> INPUT DATA
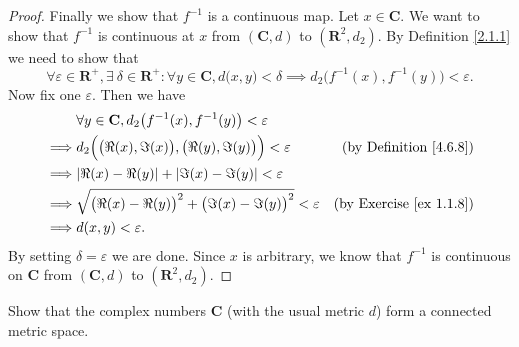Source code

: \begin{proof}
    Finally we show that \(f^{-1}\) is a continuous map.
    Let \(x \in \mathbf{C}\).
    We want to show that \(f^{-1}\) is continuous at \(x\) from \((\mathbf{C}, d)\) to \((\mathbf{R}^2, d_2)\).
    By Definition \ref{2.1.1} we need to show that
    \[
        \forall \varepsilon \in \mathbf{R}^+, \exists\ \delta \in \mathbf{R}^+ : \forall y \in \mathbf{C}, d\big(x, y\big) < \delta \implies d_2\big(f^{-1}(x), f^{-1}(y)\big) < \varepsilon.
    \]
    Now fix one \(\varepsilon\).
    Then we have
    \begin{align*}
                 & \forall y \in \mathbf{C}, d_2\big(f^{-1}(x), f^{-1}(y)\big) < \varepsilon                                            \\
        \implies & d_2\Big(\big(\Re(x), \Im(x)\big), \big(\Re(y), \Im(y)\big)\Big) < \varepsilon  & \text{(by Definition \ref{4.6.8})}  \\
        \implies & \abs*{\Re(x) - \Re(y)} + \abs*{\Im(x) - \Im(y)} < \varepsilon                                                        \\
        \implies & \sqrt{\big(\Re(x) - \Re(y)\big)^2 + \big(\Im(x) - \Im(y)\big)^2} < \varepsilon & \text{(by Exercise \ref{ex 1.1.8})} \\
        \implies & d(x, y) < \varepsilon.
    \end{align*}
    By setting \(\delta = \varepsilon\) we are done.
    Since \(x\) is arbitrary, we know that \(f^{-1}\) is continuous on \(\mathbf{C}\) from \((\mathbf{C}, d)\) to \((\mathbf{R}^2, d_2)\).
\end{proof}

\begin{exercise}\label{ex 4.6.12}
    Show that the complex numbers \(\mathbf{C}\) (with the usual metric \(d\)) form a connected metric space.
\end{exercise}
---
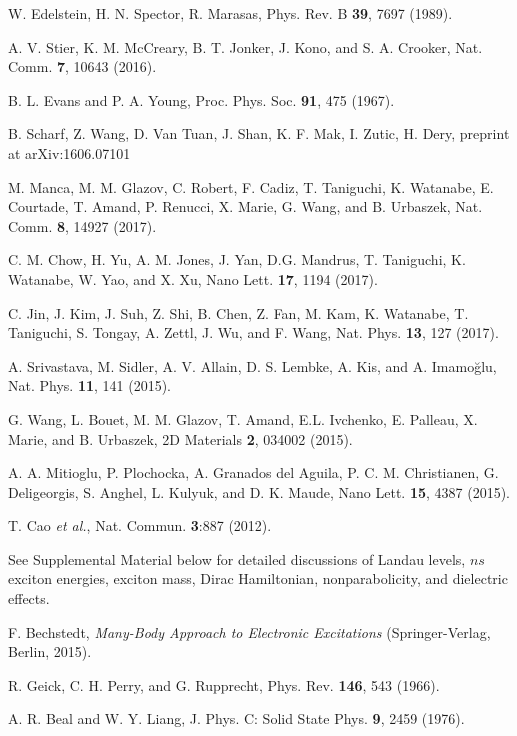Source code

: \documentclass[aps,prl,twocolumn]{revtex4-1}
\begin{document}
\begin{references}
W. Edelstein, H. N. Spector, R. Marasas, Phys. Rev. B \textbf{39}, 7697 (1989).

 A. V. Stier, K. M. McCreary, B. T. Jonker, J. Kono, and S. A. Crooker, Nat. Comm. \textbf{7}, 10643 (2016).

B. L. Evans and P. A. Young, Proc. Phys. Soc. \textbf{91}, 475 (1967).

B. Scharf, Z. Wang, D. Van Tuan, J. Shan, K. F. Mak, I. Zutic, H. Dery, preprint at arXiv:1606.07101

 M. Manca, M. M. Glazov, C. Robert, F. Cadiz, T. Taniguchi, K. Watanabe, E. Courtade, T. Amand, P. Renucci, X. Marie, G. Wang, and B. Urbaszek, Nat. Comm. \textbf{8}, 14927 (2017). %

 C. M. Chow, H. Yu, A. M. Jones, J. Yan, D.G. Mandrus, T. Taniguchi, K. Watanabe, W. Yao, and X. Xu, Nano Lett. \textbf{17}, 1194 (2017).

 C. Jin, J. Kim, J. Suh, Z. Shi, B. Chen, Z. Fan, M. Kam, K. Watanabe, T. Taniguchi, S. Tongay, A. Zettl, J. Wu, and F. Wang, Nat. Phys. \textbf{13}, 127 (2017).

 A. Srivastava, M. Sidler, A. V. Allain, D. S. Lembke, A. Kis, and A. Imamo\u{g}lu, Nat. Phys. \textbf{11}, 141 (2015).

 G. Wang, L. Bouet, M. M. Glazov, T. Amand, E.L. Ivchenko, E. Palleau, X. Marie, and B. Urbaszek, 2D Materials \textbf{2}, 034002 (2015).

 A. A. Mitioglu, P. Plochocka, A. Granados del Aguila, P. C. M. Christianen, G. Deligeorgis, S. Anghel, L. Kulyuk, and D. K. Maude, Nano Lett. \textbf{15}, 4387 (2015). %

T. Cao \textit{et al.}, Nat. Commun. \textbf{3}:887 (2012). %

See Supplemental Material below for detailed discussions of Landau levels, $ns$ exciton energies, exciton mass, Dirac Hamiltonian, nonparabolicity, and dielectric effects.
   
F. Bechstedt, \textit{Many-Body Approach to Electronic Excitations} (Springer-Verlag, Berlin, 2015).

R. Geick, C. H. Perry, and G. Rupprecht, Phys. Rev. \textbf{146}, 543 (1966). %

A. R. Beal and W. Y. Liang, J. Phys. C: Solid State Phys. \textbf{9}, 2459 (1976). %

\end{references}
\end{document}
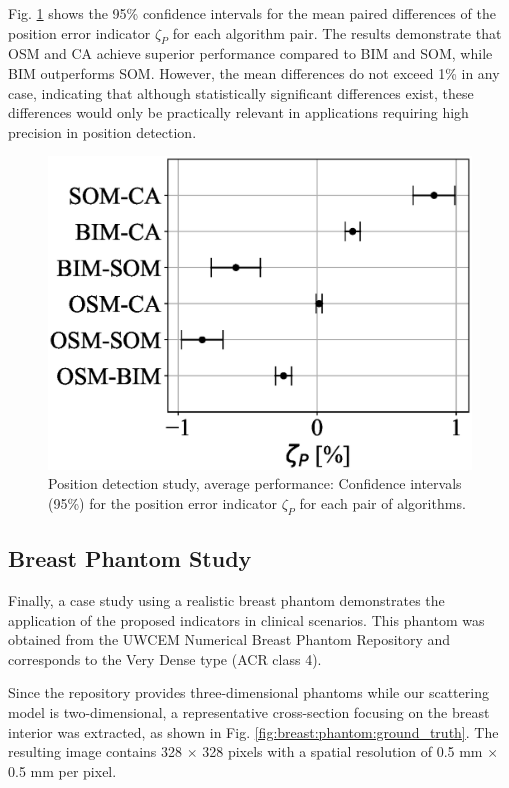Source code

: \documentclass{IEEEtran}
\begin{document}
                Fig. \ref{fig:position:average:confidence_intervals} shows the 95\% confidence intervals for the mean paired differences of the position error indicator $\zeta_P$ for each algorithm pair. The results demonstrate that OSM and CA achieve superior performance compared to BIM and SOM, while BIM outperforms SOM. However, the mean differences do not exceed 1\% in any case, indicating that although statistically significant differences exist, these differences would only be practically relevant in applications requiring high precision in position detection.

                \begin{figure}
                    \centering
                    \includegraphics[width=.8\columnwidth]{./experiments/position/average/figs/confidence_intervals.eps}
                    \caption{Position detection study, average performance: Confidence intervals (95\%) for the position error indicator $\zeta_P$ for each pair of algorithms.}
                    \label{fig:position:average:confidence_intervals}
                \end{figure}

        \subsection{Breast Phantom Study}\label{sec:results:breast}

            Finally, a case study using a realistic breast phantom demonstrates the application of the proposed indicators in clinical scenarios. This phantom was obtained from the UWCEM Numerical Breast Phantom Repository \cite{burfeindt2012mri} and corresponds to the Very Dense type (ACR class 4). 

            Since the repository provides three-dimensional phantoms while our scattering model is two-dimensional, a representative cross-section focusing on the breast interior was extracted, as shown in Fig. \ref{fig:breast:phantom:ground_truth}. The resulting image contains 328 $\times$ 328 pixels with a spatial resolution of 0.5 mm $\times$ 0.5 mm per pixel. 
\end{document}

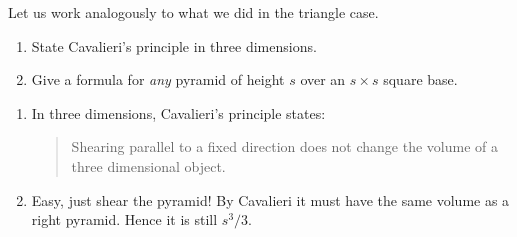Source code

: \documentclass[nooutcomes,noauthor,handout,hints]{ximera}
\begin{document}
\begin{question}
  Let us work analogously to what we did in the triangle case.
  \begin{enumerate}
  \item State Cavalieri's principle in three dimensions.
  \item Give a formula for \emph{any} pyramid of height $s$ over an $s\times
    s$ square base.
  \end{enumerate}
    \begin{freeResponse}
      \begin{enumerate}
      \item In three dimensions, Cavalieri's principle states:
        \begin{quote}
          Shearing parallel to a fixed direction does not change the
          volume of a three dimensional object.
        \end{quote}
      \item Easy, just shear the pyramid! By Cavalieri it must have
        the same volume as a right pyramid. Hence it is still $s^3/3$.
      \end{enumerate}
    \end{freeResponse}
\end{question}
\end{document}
==
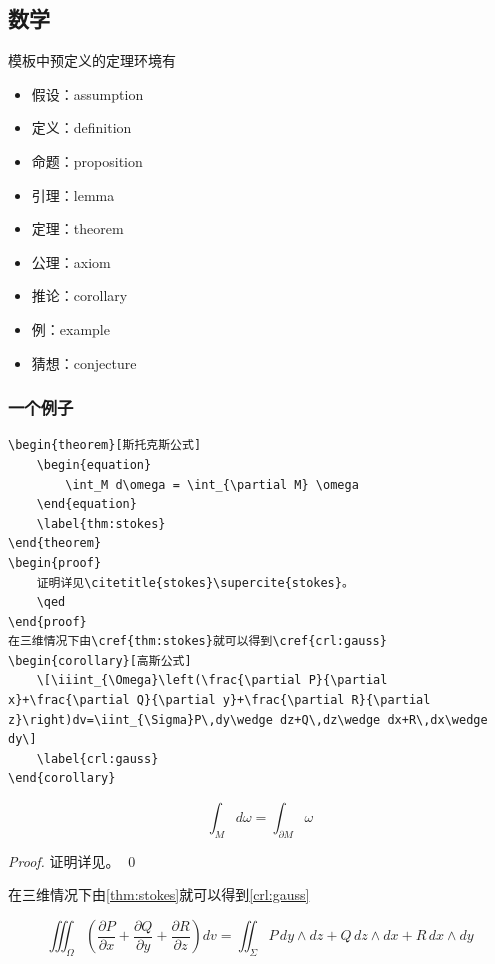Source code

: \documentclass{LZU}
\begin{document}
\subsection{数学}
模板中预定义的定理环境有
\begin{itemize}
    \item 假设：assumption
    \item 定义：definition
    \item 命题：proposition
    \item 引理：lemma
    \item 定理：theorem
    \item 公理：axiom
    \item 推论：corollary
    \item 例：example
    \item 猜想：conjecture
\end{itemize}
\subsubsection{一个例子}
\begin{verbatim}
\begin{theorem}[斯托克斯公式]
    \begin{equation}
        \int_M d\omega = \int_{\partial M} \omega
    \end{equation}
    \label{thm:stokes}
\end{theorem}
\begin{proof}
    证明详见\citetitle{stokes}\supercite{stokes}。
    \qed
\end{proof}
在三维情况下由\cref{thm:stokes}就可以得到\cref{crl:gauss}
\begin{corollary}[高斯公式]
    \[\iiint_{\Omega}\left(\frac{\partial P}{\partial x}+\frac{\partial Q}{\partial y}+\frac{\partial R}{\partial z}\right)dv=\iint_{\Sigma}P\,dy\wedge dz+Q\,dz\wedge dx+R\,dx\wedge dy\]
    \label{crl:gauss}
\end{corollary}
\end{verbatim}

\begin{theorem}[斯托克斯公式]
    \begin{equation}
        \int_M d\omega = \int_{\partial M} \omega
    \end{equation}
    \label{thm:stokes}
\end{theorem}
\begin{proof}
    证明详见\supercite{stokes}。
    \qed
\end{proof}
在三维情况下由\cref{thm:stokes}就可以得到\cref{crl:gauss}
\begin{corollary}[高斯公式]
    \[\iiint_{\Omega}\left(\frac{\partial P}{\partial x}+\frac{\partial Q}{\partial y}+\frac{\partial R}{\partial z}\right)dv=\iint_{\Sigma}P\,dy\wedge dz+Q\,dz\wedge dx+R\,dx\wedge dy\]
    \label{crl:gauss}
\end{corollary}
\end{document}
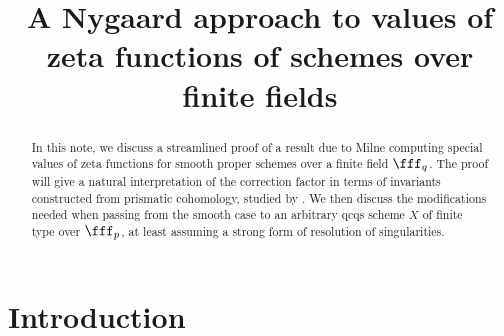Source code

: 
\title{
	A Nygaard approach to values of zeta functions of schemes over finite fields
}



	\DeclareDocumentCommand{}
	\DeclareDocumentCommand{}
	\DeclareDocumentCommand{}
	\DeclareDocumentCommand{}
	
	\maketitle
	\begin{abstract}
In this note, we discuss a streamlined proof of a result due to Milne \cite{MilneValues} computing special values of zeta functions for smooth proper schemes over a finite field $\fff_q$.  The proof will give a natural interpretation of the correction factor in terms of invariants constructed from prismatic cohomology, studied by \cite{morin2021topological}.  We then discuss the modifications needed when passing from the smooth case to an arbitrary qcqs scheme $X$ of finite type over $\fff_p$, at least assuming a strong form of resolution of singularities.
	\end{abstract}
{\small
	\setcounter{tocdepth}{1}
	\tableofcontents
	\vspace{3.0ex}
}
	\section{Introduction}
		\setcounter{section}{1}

> WHAT TO DO
Only the count belongs in your answer, so please work out how many lines of the data contain "Taniguchi".

> PROBLEM SOLUTION
3